» Exercise directions
Below is a listing with pictures in it. Copy it exactly without them.

Top of Records for the exercise

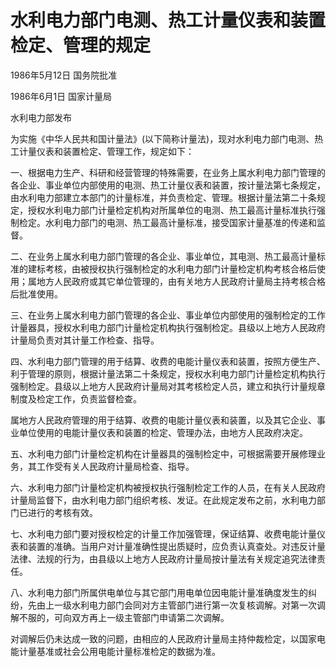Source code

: # 水利电力部门电测、热工计量仪表和装置检定、管理的规定

1986年5月12日 国务院批准

1986年6月1日 国家计量局

水利电力部发布

<!-- INFO END -->

为实施《中华人民共和国计量法》(以下简称计量法)，现对水利电力部门电测、热工计量仪表和装置检定、管理工作，规定如下：

一、根据电力生产、科研和经营管理的特殊需要，在业务上属水利电力部门管理的各企业、事业单位内部使用的电测、热工计量仪表和装置，按计量法第七条规定，由水利电力部建立本部门的计量标准，并负责检定、管理。根据计量法第二十条规定，授权水利电力部门计量检定机构对所属单位的电测、热工最高计量标准执行强制检定。水利电力部门的电测、热工最高计量标准，接受国家计量基准的传递和监督。

二、在业务上属水利电力部门管理的各企业、事业单位，其电测、热工最高计量标准的建标考核，由被授权执行强制检定的水利电力部门计量检定机构考核合格后使用；属地方人民政府或其它单位管理的，由有关地方人民政府计量局主持考核合格后批准使用。

三、在业务上属水利电力部门管理的各企业、事业单位内部使用的强制检定的工作计量器具，授权水利电力部门计量检定机构执行强制检定。县级以上地方人民政府计量局负责对其计量工作检查、指导。

四、水利电力部门管理的用于结算、收费的电能计量仪表和装置，按照方便生产、利于管理的原则，根据计量法第二十条规定，授权水利电力部门计量检定机构执行强制检定。县级以上地方人民政府计量局对其考核检定人员，建立和执行计量规章制度及检定工作，负责监督检查。

属地方人民政府管理的用于结算、收费的电能计量仪表和装置，以及其它企业、事业单位使用的电能计量仪表和装置的检定、管理办法，由地方人民政府决定。

五、水利电力部门计量检定机构在计量器具的强制检定中，可根据需要开展修理业务，其工作受有关人民政府计量局检查、指导。

六、水利电力部门计量检定机构被授权执行强制检定工作的人员，在有关人民政府计量局监督下，由水利电力部门组织考核、发证。在此规定发布之前，水利电力部门已进行的考核有效。

七、水利电力部门要对授权检定的计量工作加强管理，保证结算、收费电能计量仪表和装置的准确。当用户对计量准确性提出质疑时，应负责认真查处。对违反计量法律、法规的行为，由县级以上地方人民政府计量局按计量法有关规定追究法律责任。

八、水利电力部门所属供电单位与其它部门用电单位因电能计量准确度发生的纠纷，先由上一级水利电力部门会同对方主管部门进行第一次复核调解。对第一次调解不服的，可向双方再上一级主管部门申请第二次调解。

对调解后仍未达成一致的问题，由相应的人民政府计量局主持仲裁检定，以国家电能计量基准或社会公用电能计量标准检定的数据为准。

Bottom of Records for the exercise

» Written answer
Source code

: # 水利电力部门电测、热工计量仪表和装置检定、管理的规定

1986年5月12日 国务院批准

1986年6月1日 国家计量局

水利电力部发布

<!-- INFO END -->

为实施《中华人民共和国计量法》(以下简称计量法)，现对水利电力部门电测、热工计量仪表和装置检定、管理工作，规定如下：

一、根据电力生产、科研和经营管理的特殊需要，在业务上属水利电力部门管理的各企业、事业单位内部使用的电测、热工计量仪表和装置，按计量法第七条规定，由水利电力部建立本部门的计量标准，并负责检定、管理。根据计量法第二十条规定，授权水利电力部门计量检定机构对所属单位的电测、热工最高计量标准执行强制检定。水利电力部门的电测、热工最高计量标准，接受国家计量基准的传递和监督。

二、在业务上属水利电力部门管理的各企业、事业单位，其电测、热工最高计量标准的建标考核，由被授权执行强制检定的水利电力部门计量检定机构考核合格后使用；属地方人民政府或其它单位管理的，由有关地方人民政府计量局主持考核合格后批准使用。

三、在业务上属水利电力部门管理的各企业、事业单位内部使用的强制检定的工作计量器具，授权水利电力部门计量检定机构执行强制检定。县级以上地方人民政府计量局负责对其计量工作检查、指导。

四、水利电力部门管理的用于结算、收费的电能计量仪表和装置，按照方便生产、利于管理的原则，根据计量法第二十条规定，授权水利电力部门计量检定机构执行强制检定。县级以上地方人民政府计量局对其考核检定人员，建立和执行计量规章制度及检定工作，负责监督检查。

属地方人民政府管理的用于结算、收费的电能计量仪表和装置，以及其它企业、事业单位使用的电能计量仪表和装置的检定、管理办法，由地方人民政府决定。

五、水利电力部门计量检定机构在计量器具的强制检定中，可根据需要开展修理业务，其工作受有关人民政府计量局检查、指导。

六、水利电力部门计量检定机构被授权执行强制检定工作的人员，在有关人民政府计量局监督下，由水利电力部门组织考核、发证。在此规定发布之前，水利电力部门已进行的考核有效。

七、水利电力部门要对授权检定的计量工作加强管理，保证结算、收费电能计量仪表和装置的准确。当用户对计量准确性提出质疑时，应负责认真查处。对违反计量法律、法规的行为，由县级以上地方人民政府计量局按计量法有关规定追究法律责任。

八、水利电力部门所属供电单位与其它部门用电单位因电能计量准确度发生的纠纷，先由上一级水利电力部门会同对方主管部门进行第一次复核调解。对第一次调解不服的，可向双方再上一级主管部门申请第二次调解。

对调解后仍未达成一致的问题，由相应的人民政府计量局主持仲裁检定，以国家电能计量基准或社会公用电能计量标准检定的数据为准。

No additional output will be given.